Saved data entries
-*-*-
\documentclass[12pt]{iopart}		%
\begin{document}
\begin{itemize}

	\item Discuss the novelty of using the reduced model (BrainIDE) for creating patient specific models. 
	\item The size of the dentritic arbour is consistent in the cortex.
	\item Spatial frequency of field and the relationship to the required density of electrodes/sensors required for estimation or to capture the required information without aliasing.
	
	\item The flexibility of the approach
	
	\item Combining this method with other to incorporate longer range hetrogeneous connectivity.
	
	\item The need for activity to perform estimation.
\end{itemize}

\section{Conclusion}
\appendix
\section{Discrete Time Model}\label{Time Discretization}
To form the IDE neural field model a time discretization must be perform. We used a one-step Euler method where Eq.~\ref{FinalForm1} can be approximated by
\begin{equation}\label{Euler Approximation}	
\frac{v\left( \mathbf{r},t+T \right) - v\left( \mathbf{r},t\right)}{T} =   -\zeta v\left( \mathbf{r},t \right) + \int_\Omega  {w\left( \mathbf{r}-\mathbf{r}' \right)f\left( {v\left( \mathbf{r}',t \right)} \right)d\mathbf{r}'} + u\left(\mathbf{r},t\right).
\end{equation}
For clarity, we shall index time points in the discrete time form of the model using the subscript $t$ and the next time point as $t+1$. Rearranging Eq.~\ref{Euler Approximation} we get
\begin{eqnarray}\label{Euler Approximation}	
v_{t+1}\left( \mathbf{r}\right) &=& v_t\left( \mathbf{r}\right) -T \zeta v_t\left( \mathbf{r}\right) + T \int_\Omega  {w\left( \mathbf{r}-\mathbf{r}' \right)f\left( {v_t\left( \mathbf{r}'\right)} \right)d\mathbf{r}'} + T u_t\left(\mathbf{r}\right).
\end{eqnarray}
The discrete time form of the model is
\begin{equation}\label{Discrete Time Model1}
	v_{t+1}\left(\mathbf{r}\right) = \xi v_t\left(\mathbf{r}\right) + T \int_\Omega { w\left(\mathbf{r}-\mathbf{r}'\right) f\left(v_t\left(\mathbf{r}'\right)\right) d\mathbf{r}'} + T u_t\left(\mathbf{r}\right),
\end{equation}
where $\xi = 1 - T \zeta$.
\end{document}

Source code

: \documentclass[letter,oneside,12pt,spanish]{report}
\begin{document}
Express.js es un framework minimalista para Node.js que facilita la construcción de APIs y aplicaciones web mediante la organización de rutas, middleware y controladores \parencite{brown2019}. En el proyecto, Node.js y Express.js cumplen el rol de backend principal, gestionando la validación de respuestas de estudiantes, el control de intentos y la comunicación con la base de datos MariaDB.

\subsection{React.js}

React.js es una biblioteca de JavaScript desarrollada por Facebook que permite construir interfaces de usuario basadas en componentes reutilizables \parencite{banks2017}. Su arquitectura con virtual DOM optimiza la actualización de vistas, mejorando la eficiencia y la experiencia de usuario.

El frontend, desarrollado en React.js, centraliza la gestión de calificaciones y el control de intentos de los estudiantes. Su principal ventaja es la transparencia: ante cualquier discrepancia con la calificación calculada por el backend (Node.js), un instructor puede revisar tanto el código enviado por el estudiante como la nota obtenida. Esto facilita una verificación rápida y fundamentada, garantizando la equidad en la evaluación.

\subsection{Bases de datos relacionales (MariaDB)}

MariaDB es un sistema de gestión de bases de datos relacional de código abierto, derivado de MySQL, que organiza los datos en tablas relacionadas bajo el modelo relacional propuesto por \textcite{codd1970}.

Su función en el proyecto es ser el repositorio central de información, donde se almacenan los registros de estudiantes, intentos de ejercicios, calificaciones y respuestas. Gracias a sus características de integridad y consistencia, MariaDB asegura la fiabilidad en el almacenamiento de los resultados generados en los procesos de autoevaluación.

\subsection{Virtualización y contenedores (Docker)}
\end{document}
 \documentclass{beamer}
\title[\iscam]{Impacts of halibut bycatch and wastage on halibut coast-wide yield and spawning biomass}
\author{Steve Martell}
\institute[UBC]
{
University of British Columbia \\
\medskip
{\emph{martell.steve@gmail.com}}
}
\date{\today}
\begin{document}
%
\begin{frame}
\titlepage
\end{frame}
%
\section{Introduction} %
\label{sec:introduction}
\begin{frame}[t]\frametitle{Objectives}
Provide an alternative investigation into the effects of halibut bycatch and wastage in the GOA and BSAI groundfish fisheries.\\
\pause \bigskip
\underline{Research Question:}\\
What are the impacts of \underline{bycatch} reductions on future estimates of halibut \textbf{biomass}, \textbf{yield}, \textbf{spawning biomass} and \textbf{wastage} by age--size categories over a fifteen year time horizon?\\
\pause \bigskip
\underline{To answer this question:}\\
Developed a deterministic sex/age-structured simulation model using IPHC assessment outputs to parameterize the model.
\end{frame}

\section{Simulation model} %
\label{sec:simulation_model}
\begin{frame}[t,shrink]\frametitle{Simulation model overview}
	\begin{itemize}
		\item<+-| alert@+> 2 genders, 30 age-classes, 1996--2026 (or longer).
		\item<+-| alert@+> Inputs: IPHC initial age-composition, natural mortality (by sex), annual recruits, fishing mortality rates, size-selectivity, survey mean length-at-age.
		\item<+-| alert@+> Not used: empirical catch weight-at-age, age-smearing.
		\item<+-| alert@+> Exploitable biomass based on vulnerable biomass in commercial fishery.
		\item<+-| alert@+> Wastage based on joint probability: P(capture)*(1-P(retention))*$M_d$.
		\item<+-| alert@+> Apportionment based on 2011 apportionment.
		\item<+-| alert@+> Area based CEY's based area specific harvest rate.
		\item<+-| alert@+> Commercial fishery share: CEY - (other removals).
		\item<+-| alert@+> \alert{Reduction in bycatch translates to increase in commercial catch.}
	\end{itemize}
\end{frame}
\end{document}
-*-*-
Quote in full each line from the top of the records above through the line with "in the cortex."; stop after that line.

\documentclass[12pt]{iopart}		%
\begin{document}
\begin{itemize}

	\item Discuss the novelty of using the reduced model (BrainIDE) for creating patient specific models. 
	\item The size of the dentritic arbour is consistent in the cortex.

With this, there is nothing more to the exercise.